Только Гоша Заусенец, который в комбеде княжил, у стола распластался. Всё лицо в синих оспинах и в зачёсе две-три бруснички запутались. А так – ничего, перепил, вроде.
Тихо стало. Зуёк рукой трясёт. У него стакан в кулаке раскрошился. Пальцы в крови все. Отцу только соринка в глаз попала, махонькая, а никак не сморгнёт. Потёр рукавом – колко!
Вот и покрутил кино!
На другой день посмотрел в зеркало – у переносицы красный паучок гнездо свил, по всему глазу паутинки раскинул. Придётся снова к Секлетинье идти. У той на все случаи заговор есть.
Бабка посмотрела, посмотрела, пошарила языком по глазному яблоку и говорит:
– Нет, милок! Тут тебе ни одна бабка не поможет. Иди к фельдшеру. Стекло у тебя в глазу глубоко сидит, нешто я выну. А он смогёт. У него инструменты есть.

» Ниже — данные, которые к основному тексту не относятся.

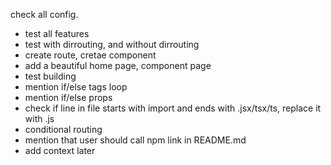 check all config.


+ test all features
+ test with dirrouting, and without dirrouting
+ create route, cretae component
+ add a beautiful home page, component page
+ test building
+ mention if/else tags loop
+ mention if/else props
+ check if line in file starts with import and ends with .jsx/tsx/ts, replace it with .js
+ conditional routing
+ mention that user should call npm link in README.md
+ add context later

Пошёл к фельдшеру. А того после праздника корёжит.
– Беги, – говорит, – за самогонкой!
Сбегал. Принёс поллитру. Выпили.
– Садись у окна, смотреть буду.
Взял лупу, выкрутил глаз наизнанку. Боль адская.
– Ничего, Васёк! Наверное, табачной крошкой запорошил. Никакого стекла нету. Брешет Секлетинья. На неё, куда надо напишу, чтобы людям головы не морочила. Неизвестно, что она ещё нашепчет, если ей дать волю.
Выпили ещё. Фельдшер хлопает по плечу.
– Иди домой! Глаз – не бабья заманка, всё проморгает!
Не проморгал.
Приехал в Воронеж на занятия. Ленту в бобину не заправит, слезой зрачок заливает. Красная паутинка на второй глаз перекинулась. Совсем смотреть нельзя.
Друзья довели до санчасти.
– Э-э, братец, у тебя омертвление на правом глазу, а на втором – воспаление начинается. Немедленно в больницу к глазнику!
Добрёл до областной больницы.
К глазнику очередь. Сидит, ждёт. Голова горит, хоть яичницу жарь. По лицу, будто хлыстом стеганули.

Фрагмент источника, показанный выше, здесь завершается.